I agree if you are someone who stands to lose from that conflict then you may be annoyed by some near-term applications of alignment, but I still think (i) alignment is distinct from those applications even if it facilitates them, (ii) if you don't like how AI empowers your political opponents then I strongly think you should push back on AI development itself rather than hoping that no one can control AI.

I strongly agree with the message in this post, but think the title is misleading. When I read it, it seemed to imply that alignment is distinct from near-term alignment concerns, while after having read it, it's specifically about how AI is used in the near-term. A title like "AI Alignment is distinct from how it is used in the near-term" would feel better by me.

I'm concerned about this, because I think the long-term vs near-term safety distinctions are somewhat overrated, and really wish these communities would collaborate more and focus more on the common ground! But the distinction is a common view-point, and what this title pattern matched to.
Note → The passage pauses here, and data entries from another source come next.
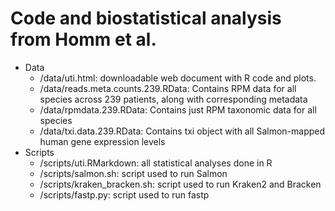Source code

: # Code and biostatistical analysis from Homm et al.
- Data
	- /data/uti.html: downloadable web document with R code and plots.
	- /data/reads.meta.counts.239.RData: Contains RPM data for all species across 239 patients, along with corresponding metadata
	- /data/rpmdata.239.RData: Contains just RPM taxonomic data for all species
	- /data/txi.data.239.RData: Contains txi object with all Salmon-mapped human gene expression levels
- Scripts
	- /scripts/uti.RMarkdown: all statistical analyses done in R
	- /scripts/salmon.sh: script used to run Salmon
	- /scripts/kraken_bracken.sh: script used to run Kraken2 and Bracken
	- /scripts/fastp.py: script used to run fastp
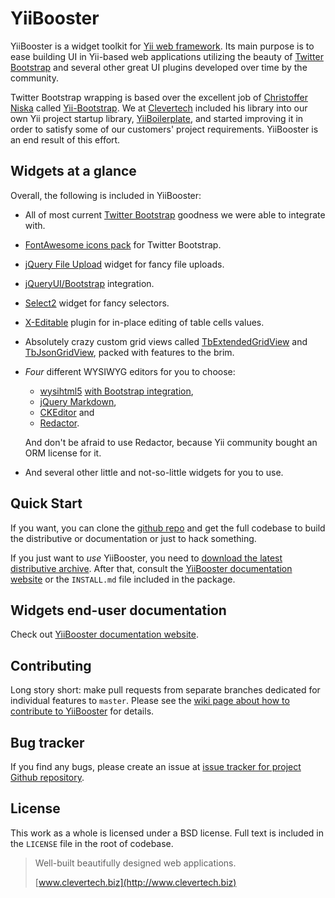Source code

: YiiBooster 
==========

YiiBooster is a widget toolkit for [Yii web framework](http://www.yiiframework.com).
Its main purpose is to ease building UI in Yii-based web applications utilizing the beauty of [Twitter Bootstrap][twitter-bootstrap]
and several other great UI plugins developed over time by the community.

Twitter Bootstrap wrapping is based over the excellent job of [Christoffer Niska](https://twitter.com/Crisu83) called [Yii-Bootstrap](http://www.cniska.net/yii-bootstrap/).
We at [Clevertech](http://clevertech.biz) included his library into our own Yii project startup library, [YiiBoilerplate](http://github.com/clevertech/yiiboilerplate),
and started improving it in order to satisfy some of our customers' project requirements.
YiiBooster is an end result of this effort.

## Widgets at a glance
Overall, the following is included in YiiBooster:

*   All of most current [Twitter Bootstrap][twitter-bootstrap] goodness we were able to integrate with.
*   [FontAwesome icons pack](http://fortawesome.github.io/Font-Awesome/) for Twitter Bootstrap.
*   [jQuery File Upload](https://github.com/blueimp/jQuery-File-Upload) widget for fancy file uploads.
*   [jQueryUI/Bootstrap](http://addyosmani.github.io/jquery-ui-bootstrap/) integration.
*   [Select2](http://ivaynberg.github.io/select2/) widget for fancy selectors.
*   [X-Editable](http://vitalets.github.io/x-editable/) plugin for in-place editing of table cells values.
*   Absolutely crazy custom grid views called [TbExtendedGridView](http://yii-booster.clevertech.biz/extended-grid.html) and [TbJsonGridView](http://yii-booster.clevertech.biz/json-grid.html), packed with features to the brim.
*   *Four* different WYSIWYG editors for you to choose:

    * [wysihtml5](https://github.com/xing/wysihtml5) [with Bootstrap integration](https://github.com/jhollingworth/bootstrap-wysihtml5),
    * [jQuery Markdown](https://github.com/arhpreston/jquery-markdown),
    * [CKEditor](http://ckeditor.com/) and
    * [Redactor](http://imperavi.com/redactor/).

    And don't be afraid to use Redactor, because Yii community bought an ORM license for it.
*   And several other little and not-so-little widgets for you to use.

## Quick Start

If you want, you can clone the [github repo](https://github.com/clevertech/YiiBooster) and get the full codebase
to build the distributive or documentation or just to hack something.

If you just want to _use_ YiiBooster, you need to [download the latest distributive archive](https://sourceforge.net/projects/yiibooster/files/latest/download?source=files).
After that, consult the [YiiBooster documentation website][booster-docs] or the `INSTALL.md` file included in the package.

## Widgets end-user documentation
Check out [YiiBooster documentation website][booster-docs].

## Contributing
Long story short: make pull requests from separate branches dedicated for individual features to `master`.
Please see the [wiki page about how to contribute to YiiBooster](https://github.com/clevertech/YiiBooster/wiki/How-to-contribute-to-this-repository) for details.

## Bug tracker
If you find any bugs, please create an issue at [issue tracker for project Github repository][booster-issues].

## License
This work as a whole is licensed under a BSD license. Full text is included in the `LICENSE` file in the root of codebase.

> Well-built beautifully designed web applications.
>
> [www.clevertech.biz](http://www.clevertech.biz)

[twitter-bootstrap]: http://twitter.github.com/bootstrap/
[booster-docs]: http://yii-booster.clevertech.biz/
[booster-issues]: https://github.com/clevertech/YiiBooster/issues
(Partially inspired by Stephen Casper's post)

"AI developers should not develop and deploy systems with a significant risk of killing everyone."

If you were looking at GPT-4, what criteria would you use to evaluate whether it had a significant risk of killing everyone? 

I'd test whether it has the capability to do so if it were trying (as ARC is starting to do). Then I'd think about potential reasons that our training procedure would lead it to try to take over (e.g. as described here or here or in old writing).

If models might be capable enough to take over if they tried, and if the training procedures plausibly lead to takeover attempts, I'd probably flip the burden of proof ask developers to explain what evidence leads them to be confident that these systems won't try to take over (what actual experiments did they perform to characterize model behavior, and how well would it detect the plausible concerns?) and then evaluate that evidence.

For GPT-4 I think the main step is just that it's not capable enough to do so. If it were capable enough, I think the next step would be measuring whether it ever engages in abrupt shifts to novel reward-hacking behaviors---if it robustly doesn't then we can be more confident it won't take over (when combined with more mild "on-distribution" measurement), and if it does then we can start to ask what determines when that happens or what mitigations effectively address it.

When you say, "take over", what do you specifically mean? In the context of a GPT descendent, would take over imply it's doing something beyond providing a text output for a given input? Like it's going out of its way to somehow minimize the cross-entropy loss with additional GPUs, etc.? 

Takeover seems most plausible when humans have deployed the system as an agent, whose text outputs are treated as commands that are sent to actuators (like bash), and which chooses outputs in order to achieve desired outcomes. If you have limited control over what outcome the system is pursuing, you can end up with useful consequentialists who have a tendency to take over (since it's an effective way to pursue a wide range of outcomes, including natural generalizations of the ones it was selected to pursue during training).

A few years ago it was maybe plausible to say that "that's not how people use GPT, they just ask it questions." Unfortunately (but predictably) that has become a common way to use GPT-4, and it is rapidly becoming more compelling as the systems improve. I think that in the relatively near future if you want an AI to help you with coding, rather than just getting completions you might say "Hey this function seems to be taking too long, could you figure out what's going on?" and the AI will e.g. do a bisection for you, set up a version of your code running in a test harness, ask you questions about desired behavior, and so on.

I don't think "the system gets extra GPUs to minimize cross entropy loss" in particular is very plausible. (Could happen, but not a high enough probability to be worth worrying about.)